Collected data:

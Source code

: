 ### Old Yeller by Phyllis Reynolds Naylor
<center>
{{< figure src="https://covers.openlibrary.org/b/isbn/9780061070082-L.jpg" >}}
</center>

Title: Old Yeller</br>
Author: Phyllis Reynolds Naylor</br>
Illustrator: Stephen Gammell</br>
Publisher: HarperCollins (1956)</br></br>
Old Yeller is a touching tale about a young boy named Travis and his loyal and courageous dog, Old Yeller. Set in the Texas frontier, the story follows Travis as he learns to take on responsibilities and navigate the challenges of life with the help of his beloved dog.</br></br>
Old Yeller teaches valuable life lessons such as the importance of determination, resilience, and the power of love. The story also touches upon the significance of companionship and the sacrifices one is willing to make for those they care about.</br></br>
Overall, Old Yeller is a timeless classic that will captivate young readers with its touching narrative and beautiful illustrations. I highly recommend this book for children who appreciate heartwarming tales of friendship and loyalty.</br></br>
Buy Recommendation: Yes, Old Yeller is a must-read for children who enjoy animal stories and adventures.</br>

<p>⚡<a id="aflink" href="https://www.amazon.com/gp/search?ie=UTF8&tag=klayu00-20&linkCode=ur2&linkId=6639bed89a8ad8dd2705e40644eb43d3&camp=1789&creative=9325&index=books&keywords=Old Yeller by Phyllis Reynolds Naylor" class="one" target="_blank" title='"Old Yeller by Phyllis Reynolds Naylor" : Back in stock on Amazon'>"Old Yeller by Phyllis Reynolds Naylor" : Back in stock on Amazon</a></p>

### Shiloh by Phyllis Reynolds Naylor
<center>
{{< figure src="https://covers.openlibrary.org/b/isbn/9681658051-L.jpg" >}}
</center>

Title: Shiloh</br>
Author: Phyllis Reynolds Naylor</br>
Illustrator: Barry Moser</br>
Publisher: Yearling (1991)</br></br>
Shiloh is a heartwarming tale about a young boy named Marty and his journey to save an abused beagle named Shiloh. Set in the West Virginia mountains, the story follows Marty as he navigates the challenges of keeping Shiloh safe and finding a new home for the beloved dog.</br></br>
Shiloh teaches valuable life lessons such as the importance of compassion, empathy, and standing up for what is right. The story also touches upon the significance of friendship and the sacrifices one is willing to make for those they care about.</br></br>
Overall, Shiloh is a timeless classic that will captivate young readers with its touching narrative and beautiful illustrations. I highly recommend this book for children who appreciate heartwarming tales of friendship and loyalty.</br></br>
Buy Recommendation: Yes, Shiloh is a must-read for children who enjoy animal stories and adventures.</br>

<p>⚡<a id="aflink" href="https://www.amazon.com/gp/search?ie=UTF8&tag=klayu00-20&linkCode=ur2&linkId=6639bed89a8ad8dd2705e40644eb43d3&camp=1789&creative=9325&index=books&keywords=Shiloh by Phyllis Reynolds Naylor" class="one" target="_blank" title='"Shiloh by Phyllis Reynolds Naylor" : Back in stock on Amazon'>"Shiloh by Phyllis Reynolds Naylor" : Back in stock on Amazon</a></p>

Problem to solve ▸ An exact copy of every record above is required.

Solution to the exercise ▸
Source code

: ### Old Yeller by Phyllis Reynolds Naylor
<center>
{{< figure src="https://covers.openlibrary.org/b/isbn/9780061070082-L.jpg" >}}
</center>

Title: Old Yeller</br>
Author: Phyllis Reynolds Naylor</br>
Illustrator: Stephen Gammell</br>
Publisher: HarperCollins (1956)</br></br>
Old Yeller is a touching tale about a young boy named Travis and his loyal and courageous dog, Old Yeller. Set in the Texas frontier, the story follows Travis as he learns to take on responsibilities and navigate the challenges of life with the help of his beloved dog.</br></br>
Old Yeller teaches valuable life lessons such as the importance of determination, resilience, and the power of love. The story also touches upon the significance of companionship and the sacrifices one is willing to make for those they care about.</br></br>
Overall, Old Yeller is a timeless classic that will captivate young readers with its touching narrative and beautiful illustrations. I highly recommend this book for children who appreciate heartwarming tales of friendship and loyalty.</br></br>
Buy Recommendation: Yes, Old Yeller is a must-read for children who enjoy animal stories and adventures.</br>

<p>⚡<a id="aflink" href="https://www.amazon.com/gp/search?ie=UTF8&tag=klayu00-20&linkCode=ur2&linkId=6639bed89a8ad8dd2705e40644eb43d3&camp=1789&creative=9325&index=books&keywords=Old Yeller by Phyllis Reynolds Naylor" class="one" target="_blank" title='"Old Yeller by Phyllis Reynolds Naylor" : Back in stock on Amazon'>"Old Yeller by Phyllis Reynolds Naylor" : Back in stock on Amazon</a></p>

### Shiloh by Phyllis Reynolds Naylor
<center>
{{< figure src="https://covers.openlibrary.org/b/isbn/9681658051-L.jpg" >}}
</center>

Title: Shiloh</br>
Author: Phyllis Reynolds Naylor</br>
Illustrator: Barry Moser</br>
Publisher: Yearling (1991)</br></br>
Shiloh is a heartwarming tale about a young boy named Marty and his journey to save an abused beagle named Shiloh. Set in the West Virginia mountains, the story follows Marty as he navigates the challenges of keeping Shiloh safe and finding a new home for the beloved dog.</br></br>
Shiloh teaches valuable life lessons such as the importance of compassion, empathy, and standing up for what is right. The story also touches upon the significance of friendship and the sacrifices one is willing to make for those they care about.</br></br>
Overall, Shiloh is a timeless classic that will captivate young readers with its touching narrative and beautiful illustrations. I highly recommend this book for children who appreciate heartwarming tales of friendship and loyalty.</br></br>
Buy Recommendation: Yes, Shiloh is a must-read for children who enjoy animal stories and adventures.</br>

<p>⚡<a id="aflink" href="https://www.amazon.com/gp/search?ie=UTF8&tag=klayu00-20&linkCode=ur2&linkId=6639bed89a8ad8dd2705e40644eb43d3&camp=1789&creative=9325&index=books&keywords=Shiloh by Phyllis Reynolds Naylor" class="one" target="_blank" title='"Shiloh by Phyllis Reynolds Naylor" : Back in stock on Amazon'>"Shiloh by Phyllis Reynolds Naylor" : Back in stock on Amazon</a></p>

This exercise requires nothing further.